» **The problem**:
Answer with only the number of lines below where "形容动词" appears.

» **Supplied material**:
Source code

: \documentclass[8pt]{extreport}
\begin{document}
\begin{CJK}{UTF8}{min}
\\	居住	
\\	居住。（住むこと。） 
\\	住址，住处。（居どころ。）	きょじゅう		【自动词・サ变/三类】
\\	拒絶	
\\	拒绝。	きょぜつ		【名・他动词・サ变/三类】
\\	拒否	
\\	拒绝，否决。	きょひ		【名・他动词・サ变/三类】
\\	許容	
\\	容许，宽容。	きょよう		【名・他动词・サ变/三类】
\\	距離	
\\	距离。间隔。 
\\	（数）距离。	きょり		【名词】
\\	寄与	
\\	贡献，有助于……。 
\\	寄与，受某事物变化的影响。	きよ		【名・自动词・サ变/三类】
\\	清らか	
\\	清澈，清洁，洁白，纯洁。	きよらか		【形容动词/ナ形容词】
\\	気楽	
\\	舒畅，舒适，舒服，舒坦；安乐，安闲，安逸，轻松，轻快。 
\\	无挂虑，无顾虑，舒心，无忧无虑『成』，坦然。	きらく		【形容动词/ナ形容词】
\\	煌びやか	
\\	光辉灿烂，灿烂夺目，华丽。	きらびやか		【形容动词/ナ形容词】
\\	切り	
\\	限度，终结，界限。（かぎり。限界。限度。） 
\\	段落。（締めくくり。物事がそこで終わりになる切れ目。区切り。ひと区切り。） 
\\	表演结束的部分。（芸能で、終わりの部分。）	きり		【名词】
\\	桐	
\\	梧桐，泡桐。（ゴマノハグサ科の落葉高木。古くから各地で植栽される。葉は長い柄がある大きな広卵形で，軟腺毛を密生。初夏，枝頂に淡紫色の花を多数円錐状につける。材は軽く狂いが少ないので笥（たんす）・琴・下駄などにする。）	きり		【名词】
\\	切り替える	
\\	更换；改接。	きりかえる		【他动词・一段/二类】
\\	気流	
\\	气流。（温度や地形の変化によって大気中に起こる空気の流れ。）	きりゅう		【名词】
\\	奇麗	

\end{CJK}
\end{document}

» **Solution for this task**:
3